▶ AIM OF THE EXERCISE: Note how many lines in the entries contain the string "debateSection", then give that number and nothing else.

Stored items
■ ■ ■

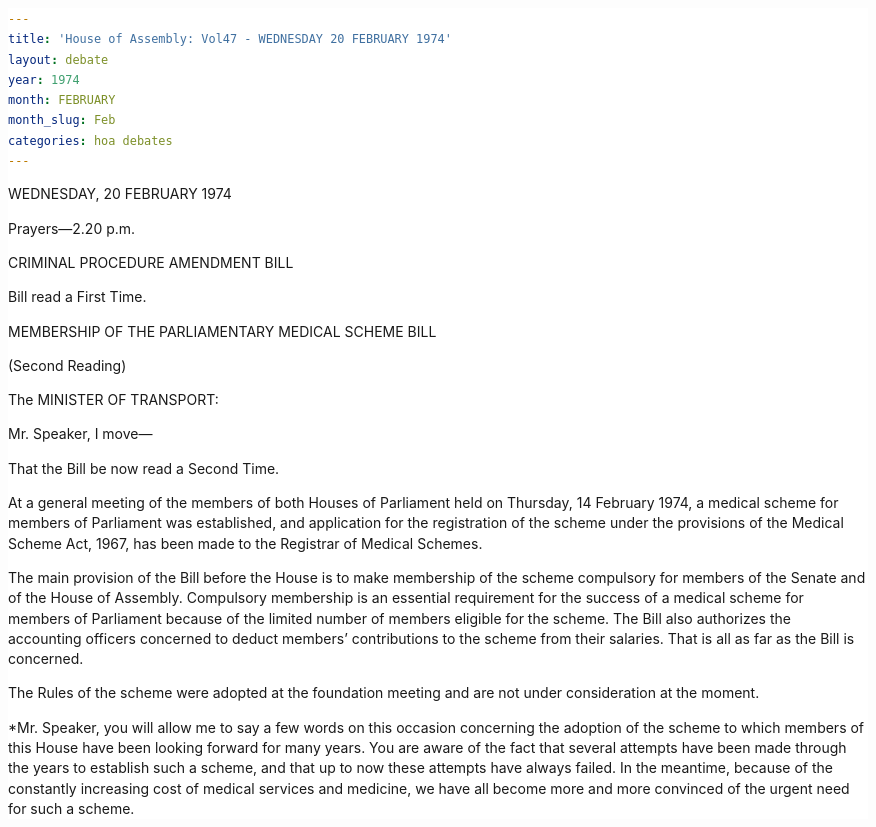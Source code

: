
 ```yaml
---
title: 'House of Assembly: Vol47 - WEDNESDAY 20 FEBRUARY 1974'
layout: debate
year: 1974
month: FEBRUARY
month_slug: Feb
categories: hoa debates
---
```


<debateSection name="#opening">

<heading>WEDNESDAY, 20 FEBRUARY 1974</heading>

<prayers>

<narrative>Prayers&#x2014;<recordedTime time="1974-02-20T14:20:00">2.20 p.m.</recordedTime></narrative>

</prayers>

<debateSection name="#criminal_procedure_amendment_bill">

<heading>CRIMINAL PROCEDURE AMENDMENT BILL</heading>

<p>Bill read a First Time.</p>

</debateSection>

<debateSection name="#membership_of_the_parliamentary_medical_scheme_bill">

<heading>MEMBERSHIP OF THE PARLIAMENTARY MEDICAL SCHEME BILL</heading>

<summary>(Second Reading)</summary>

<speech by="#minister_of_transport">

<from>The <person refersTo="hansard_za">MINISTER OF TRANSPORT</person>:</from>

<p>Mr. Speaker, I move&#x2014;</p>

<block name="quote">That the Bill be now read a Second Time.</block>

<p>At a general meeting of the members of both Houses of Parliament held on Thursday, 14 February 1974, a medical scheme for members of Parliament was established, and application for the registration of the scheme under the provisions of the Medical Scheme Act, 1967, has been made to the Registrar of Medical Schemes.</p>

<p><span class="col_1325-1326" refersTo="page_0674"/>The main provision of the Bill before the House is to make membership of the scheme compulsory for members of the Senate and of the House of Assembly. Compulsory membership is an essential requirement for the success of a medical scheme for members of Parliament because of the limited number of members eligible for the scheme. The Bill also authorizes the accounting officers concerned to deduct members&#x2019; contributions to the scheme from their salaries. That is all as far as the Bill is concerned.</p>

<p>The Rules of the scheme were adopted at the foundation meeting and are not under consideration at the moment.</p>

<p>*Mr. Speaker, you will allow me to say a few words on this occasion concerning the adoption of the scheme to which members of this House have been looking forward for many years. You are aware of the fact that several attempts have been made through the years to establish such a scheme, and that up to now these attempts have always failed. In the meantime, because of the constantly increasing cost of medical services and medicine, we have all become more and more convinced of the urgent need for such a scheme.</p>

■ ■ ■

▶ SOLUTION BELOW: 4